> [WHAT YOU WILL DO]
Copy each line of the entries that includes the word "theme".

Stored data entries
______________________________
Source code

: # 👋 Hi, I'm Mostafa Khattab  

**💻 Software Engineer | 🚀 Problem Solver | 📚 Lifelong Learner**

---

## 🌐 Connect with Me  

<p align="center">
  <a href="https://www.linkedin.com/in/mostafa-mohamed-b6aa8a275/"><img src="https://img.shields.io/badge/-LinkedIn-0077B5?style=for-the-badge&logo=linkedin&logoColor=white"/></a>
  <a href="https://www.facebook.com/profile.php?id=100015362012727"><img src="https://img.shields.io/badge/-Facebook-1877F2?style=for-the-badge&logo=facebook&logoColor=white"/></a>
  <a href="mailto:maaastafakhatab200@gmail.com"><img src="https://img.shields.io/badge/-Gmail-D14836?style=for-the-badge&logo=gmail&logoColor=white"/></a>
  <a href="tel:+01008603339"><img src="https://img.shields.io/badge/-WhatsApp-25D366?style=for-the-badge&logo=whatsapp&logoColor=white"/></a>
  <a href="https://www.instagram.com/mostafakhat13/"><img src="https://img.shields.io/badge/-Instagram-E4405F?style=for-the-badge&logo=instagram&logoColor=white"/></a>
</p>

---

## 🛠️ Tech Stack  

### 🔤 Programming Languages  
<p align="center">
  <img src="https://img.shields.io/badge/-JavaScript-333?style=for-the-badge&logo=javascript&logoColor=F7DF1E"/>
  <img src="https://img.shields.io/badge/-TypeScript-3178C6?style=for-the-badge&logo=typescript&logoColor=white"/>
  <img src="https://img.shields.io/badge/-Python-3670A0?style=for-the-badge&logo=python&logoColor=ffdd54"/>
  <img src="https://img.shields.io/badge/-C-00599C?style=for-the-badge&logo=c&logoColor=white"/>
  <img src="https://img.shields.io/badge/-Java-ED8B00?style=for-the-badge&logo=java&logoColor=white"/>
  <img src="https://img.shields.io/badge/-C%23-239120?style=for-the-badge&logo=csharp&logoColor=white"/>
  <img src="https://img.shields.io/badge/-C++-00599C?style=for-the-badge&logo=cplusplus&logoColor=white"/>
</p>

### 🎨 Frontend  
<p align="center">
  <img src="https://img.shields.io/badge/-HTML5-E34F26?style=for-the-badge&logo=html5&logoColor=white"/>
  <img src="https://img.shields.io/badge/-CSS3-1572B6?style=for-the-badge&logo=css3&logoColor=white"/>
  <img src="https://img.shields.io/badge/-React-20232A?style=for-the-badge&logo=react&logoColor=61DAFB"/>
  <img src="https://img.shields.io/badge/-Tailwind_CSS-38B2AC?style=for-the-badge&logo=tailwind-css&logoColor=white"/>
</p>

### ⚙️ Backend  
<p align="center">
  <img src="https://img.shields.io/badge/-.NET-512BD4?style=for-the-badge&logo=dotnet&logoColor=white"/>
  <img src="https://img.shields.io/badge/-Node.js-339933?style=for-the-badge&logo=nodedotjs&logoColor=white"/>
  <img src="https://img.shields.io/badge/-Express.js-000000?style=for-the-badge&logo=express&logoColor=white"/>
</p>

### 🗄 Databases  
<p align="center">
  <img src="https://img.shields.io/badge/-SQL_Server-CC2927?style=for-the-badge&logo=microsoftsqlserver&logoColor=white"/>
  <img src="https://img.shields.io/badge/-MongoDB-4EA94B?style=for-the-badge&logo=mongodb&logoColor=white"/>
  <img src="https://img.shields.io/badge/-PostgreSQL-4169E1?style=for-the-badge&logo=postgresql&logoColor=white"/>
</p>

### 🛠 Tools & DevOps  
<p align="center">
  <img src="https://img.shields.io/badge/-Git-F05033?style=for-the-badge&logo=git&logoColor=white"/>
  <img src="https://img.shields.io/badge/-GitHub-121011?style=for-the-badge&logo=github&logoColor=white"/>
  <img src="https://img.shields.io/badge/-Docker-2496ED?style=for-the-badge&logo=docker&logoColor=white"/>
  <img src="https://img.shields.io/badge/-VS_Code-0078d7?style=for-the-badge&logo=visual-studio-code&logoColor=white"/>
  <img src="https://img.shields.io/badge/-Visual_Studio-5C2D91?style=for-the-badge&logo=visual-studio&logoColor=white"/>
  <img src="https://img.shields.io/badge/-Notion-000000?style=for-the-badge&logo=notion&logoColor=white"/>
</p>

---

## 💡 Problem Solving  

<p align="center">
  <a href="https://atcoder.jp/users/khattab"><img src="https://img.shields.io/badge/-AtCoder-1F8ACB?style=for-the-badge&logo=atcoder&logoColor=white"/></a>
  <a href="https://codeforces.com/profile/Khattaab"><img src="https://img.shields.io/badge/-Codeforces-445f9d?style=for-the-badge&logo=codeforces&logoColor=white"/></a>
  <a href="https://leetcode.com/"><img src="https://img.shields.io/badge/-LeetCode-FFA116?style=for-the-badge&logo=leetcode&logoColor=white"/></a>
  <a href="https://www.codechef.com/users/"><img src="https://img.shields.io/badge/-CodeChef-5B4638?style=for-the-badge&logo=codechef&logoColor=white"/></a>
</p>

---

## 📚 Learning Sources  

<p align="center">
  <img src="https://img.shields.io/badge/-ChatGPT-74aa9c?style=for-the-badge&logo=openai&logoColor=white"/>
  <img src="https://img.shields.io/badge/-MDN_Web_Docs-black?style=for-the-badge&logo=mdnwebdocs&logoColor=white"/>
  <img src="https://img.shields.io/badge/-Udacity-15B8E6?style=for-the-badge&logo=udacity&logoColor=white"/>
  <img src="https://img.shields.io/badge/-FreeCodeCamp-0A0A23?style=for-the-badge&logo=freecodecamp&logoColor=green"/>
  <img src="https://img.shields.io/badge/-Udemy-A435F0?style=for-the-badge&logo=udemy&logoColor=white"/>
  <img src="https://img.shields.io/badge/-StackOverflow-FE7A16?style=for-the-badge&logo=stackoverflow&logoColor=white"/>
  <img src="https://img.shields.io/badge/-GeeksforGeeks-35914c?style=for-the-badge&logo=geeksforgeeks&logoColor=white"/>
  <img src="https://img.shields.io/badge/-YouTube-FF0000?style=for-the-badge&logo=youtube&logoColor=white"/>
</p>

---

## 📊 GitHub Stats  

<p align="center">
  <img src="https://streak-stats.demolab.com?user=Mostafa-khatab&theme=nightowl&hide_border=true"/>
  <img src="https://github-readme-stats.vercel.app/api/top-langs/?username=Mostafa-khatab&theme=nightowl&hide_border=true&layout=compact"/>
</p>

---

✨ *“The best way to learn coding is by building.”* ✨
______________________________
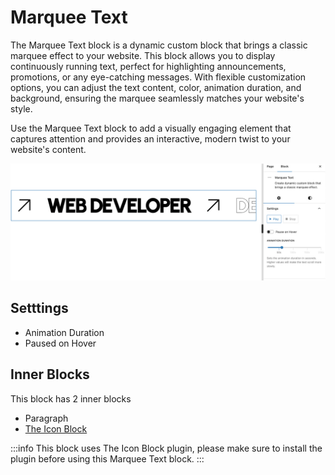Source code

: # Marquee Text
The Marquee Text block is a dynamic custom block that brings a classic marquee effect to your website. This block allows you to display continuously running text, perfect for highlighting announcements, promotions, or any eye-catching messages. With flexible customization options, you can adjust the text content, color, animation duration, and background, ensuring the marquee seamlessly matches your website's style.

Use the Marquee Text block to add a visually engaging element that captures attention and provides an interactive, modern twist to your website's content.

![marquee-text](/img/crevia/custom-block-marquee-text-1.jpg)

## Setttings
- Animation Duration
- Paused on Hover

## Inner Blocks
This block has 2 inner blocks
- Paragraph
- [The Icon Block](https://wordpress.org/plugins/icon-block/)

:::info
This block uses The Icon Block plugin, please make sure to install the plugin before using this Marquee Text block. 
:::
______________________________
> [ANSWER BELOW]
  <img src="https://streak-stats.demolab.com?user=Mostafa-khatab&theme=nightowl&hide_border=true"/>
  <img src="https://github-readme-stats.vercel.app/api/top-langs/?username=Mostafa-khatab&theme=nightowl&hide_border=true&layout=compact"/>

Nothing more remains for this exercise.